The program began last year at the school, but advertising accelerated this year, both in-school and in the media.
Tipline use has varied from a couple a times per week to a couple of times a month, Murphey said.
“Because we understand how important it is for kids to talk to us directly — and that’s something when we’re going through a bullying report, that we ask them to do,” he said. “These are kind of for the kids that have a hard time with that.”
Bullying victims fill out a form that lists details of the incident, types of bullying the student went through, administrative action taken, documentation of when the incident occurred and when it was investigated. The forms are sometimes handed in by students, while at other times it is filled by out by a teacher on the student’s behalf.
Cameras are sometimes used to evaluate the incident area, and student discipline is usually issued by the school’s dean of students, principal or other administrative members.
Murphey said he is “incredibly pleased” with the success of the tipline.
He said he is not aware of any other school district in the area that uses a similar system to address bullying.
“From what I’ve seen and how successful it’s been here, I would love to see it happen in other schools, too,” he said.
Northwood-Kensett pleased with its approach to prevent bullying
To address bullying, Northwood-Kensett Community School relies on a model established by the Iowa Association of School Boards, a policy shared with more than 300 districts across the state.
“I think they’re working,” said Northwood-Kensett Secondary Principal Keith Fritz.
“The policy’s sound and comprehensive.”
Even with a strong policy, however, Fritz said the success of any anti-bullying initiative rests with who is enforcing the policy.
“More effective than a policy is your culture, what you expect of your people, what your people expect of your kids,” he said.
Fritz said there were two founded bullying cases during the 2013-14 school year, one in 2014-15, none for the next two school years and one founded case this year.
To Fritz, documented cases of bullying involve repeated cases of negative behavior to one student by another student or a group of youth.
“Human beings aren’t kind to each other all of the time, and kids are human beings,” he said. “And so it isn’t uncommon in a school, on a team, in a 4-H group, in a youth group at church, for a kid to mistreat another kid.
“And that’s not right and needs to be addressed when you know about it.
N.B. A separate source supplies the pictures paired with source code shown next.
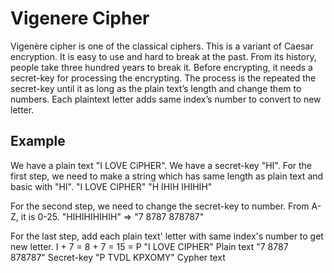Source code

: # Vigenere Cipher
Vigenère cipher is one of the classical ciphers. This is a variant of Caesar encryption. It is easy to use and hard to break at the past. From its history, people take three hundred years to break it. Before encrypting, it needs a secret-key for processing the encrypting. The process is the repeated the secret-key until it as long as the plain text’s length and change them to numbers. Each plaintext letter adds same index’s number to convert to new letter.

## Example
We have a plain text "I LOVE CiPHER".
We have a secret-key "HI".
For the first step, we need to make a string which has same length as plain text and basic with "HI".
"I LOVE CIPHER"
"H IHIH IHIHIH"

For the second step, we need to change the secret-key to number. From A-Z, it is 0-25.
"HIHIHIHIHIH" => "7 8787 878787"

For the last step, add each plain text' letter with same index's number to get new letter.
I + 7 = 8 + 7 = 15 = P
"I LOVE CIPHER" Plain text
"7 8787 878787" Secret-key
"P TVDL KPXOMY" Cypher text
But that isn’t bullying. When it happens again and again, now it’s bullying, and that repeated persistent mistreatment of another individual — even if it’s by different kids — to that same poor kiddo, that’s the issue bullying is.”
Fritz said though statistics show the Northwood-Kensett district does not have a major issue with bullying, there is always room for improvement.
The school has adopted the Viking Way, where student volunteers work with counselors to plan monthly activities.
The words respect, responsibility, trustworthiness, fairness, caring and citizenship are featured in the school’s cafeteria, and every month teachers name students of the month who are then cooked breakfast by staff.
In a bonus round, a junior high student whose name is selected out of a hat receives two movie passes to the Northwood Theatre. High school students selected win a parking spot near the school.
Northwood-Kensett administrators navigate through a subculture that can make it difficult for students to tell administrators they are being bullied.
“Our counselors, I think, do a great job of training kids from a young age, ‘If you see something, say something,” Fritz said.
Fritz believes bystanders are the most important tool to prevent bullying.
“We know and they know that the most powerful tool against bullying is another kid,” he said. “Not me, not the counselor, not a policy, but other kids, and if they can thrive in a culture of knowing that they can share and help each other out, then that lets us help them.”
To Fritz, parents play a key role in ensuring their children are not involved in bullying.
“We as the adults here need to be modeling that all of the time, encouraging parents to do the same, so that when the kids watch us, when the kids watch mom and dad, they are seeing more often the right reaction than the wrong reaction,” he said.